══ The input

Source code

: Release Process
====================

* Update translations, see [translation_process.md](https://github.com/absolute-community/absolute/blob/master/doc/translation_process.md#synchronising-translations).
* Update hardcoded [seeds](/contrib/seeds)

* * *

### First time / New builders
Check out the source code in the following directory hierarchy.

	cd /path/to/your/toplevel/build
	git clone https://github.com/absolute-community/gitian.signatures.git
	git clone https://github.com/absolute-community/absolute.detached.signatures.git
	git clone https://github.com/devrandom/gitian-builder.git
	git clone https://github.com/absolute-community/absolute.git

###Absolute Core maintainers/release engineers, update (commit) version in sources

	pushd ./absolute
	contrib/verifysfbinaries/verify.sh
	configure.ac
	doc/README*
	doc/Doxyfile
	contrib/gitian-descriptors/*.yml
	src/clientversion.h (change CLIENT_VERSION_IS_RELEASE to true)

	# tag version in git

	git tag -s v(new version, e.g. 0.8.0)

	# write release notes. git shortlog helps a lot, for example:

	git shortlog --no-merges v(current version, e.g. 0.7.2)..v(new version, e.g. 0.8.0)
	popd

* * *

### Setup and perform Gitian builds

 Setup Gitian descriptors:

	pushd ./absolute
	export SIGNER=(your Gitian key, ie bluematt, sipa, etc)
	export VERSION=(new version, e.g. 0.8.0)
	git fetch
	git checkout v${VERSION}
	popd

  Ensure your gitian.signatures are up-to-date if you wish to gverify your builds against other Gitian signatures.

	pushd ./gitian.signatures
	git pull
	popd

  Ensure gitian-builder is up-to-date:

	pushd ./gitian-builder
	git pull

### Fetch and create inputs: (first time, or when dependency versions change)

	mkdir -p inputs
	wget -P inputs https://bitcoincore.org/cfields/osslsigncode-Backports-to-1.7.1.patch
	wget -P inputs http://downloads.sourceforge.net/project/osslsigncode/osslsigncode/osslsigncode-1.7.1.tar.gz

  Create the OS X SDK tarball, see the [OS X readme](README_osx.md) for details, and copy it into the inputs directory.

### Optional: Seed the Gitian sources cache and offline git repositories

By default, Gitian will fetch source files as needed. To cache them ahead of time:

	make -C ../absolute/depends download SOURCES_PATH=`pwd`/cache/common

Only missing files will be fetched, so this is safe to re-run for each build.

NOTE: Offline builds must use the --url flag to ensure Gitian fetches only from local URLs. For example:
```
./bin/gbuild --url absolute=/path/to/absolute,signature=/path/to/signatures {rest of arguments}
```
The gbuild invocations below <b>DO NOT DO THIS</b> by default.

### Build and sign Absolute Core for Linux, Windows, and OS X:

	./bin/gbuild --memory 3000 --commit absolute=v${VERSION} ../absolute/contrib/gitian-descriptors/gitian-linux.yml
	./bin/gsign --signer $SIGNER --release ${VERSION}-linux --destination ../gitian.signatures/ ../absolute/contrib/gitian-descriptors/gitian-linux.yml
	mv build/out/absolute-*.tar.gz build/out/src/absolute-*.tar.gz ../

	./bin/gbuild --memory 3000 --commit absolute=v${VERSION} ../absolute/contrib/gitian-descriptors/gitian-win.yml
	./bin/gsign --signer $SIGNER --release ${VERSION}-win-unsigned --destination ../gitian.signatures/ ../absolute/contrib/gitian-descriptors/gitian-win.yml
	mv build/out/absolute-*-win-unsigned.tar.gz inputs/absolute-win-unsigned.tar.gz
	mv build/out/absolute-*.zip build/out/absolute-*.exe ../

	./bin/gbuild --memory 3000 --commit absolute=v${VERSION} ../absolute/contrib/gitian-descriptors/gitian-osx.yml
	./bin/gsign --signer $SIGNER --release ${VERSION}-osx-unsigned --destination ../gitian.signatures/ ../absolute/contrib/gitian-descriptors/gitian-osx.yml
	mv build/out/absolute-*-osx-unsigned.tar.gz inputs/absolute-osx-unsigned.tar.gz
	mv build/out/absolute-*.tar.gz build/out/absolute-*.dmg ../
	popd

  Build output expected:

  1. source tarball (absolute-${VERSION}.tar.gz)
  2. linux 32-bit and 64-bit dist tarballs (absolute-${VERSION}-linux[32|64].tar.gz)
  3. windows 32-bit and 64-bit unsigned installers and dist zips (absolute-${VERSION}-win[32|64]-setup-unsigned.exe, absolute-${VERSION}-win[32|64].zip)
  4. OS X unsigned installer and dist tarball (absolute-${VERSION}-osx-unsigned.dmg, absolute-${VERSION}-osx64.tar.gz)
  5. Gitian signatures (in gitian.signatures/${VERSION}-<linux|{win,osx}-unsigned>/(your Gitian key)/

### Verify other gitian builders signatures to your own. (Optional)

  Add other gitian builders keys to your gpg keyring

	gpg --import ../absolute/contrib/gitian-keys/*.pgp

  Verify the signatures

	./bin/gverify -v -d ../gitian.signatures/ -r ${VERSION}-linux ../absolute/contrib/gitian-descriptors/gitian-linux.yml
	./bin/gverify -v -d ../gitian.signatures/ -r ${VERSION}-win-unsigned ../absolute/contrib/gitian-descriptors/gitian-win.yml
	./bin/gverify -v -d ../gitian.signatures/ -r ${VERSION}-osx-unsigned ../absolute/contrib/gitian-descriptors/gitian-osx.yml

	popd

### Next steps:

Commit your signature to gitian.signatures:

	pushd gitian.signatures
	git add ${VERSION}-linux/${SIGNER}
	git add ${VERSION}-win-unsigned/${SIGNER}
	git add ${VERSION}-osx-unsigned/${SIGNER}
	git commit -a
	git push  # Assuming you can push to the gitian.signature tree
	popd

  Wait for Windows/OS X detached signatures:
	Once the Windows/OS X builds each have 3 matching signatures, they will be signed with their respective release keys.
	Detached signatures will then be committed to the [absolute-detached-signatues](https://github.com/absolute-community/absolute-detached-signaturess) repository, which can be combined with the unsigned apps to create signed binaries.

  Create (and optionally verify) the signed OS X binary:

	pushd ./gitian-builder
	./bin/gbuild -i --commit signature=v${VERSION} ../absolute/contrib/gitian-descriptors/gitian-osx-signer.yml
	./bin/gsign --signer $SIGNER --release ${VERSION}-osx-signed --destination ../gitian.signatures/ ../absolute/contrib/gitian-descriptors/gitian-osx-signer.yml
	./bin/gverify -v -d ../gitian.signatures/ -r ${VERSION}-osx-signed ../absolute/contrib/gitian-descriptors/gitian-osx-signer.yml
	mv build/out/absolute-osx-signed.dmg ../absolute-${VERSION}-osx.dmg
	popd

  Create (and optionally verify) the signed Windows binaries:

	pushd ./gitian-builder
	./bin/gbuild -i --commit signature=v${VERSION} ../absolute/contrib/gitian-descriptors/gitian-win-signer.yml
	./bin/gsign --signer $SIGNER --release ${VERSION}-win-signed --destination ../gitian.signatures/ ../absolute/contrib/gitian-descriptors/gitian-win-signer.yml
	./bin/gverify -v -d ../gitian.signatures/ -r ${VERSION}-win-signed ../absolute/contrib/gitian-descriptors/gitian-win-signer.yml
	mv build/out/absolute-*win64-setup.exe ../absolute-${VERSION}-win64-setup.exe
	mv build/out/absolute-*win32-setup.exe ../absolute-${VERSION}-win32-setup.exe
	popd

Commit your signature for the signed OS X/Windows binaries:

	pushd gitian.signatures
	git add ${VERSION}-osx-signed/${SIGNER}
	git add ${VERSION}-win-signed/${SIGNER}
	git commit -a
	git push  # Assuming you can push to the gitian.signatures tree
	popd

════
══ The input

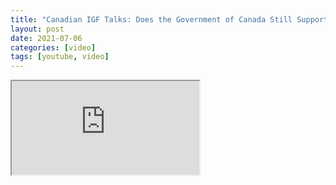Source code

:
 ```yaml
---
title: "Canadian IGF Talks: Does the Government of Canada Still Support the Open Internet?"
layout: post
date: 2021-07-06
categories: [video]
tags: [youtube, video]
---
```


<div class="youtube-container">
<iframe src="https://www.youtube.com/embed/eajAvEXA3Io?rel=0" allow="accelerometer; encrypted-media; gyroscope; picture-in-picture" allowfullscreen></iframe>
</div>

════
══ The input

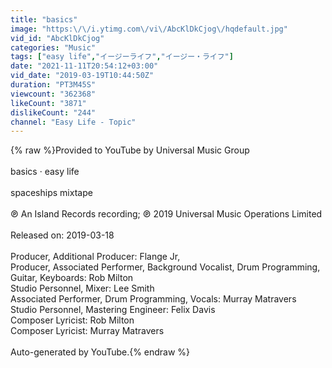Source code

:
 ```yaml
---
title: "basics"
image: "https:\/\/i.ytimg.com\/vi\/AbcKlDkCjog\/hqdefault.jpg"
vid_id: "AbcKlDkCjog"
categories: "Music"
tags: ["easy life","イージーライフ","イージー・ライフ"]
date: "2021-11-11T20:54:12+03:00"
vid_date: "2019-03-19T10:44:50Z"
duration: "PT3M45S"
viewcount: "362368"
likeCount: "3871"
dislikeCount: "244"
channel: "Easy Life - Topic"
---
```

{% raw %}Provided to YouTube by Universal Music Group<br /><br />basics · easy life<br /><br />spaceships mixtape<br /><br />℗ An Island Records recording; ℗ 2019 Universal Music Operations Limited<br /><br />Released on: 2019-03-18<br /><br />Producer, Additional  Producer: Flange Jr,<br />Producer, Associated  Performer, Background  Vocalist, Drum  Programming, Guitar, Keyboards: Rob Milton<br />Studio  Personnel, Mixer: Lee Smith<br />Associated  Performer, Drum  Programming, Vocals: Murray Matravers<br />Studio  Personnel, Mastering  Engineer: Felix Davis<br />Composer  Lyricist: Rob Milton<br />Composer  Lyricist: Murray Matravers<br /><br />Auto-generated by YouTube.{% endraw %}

════

__Assignment__:
Report how many lines in the entries hold the string "time". Nothing but the number is wanted.

__Solution to this exercise__:
3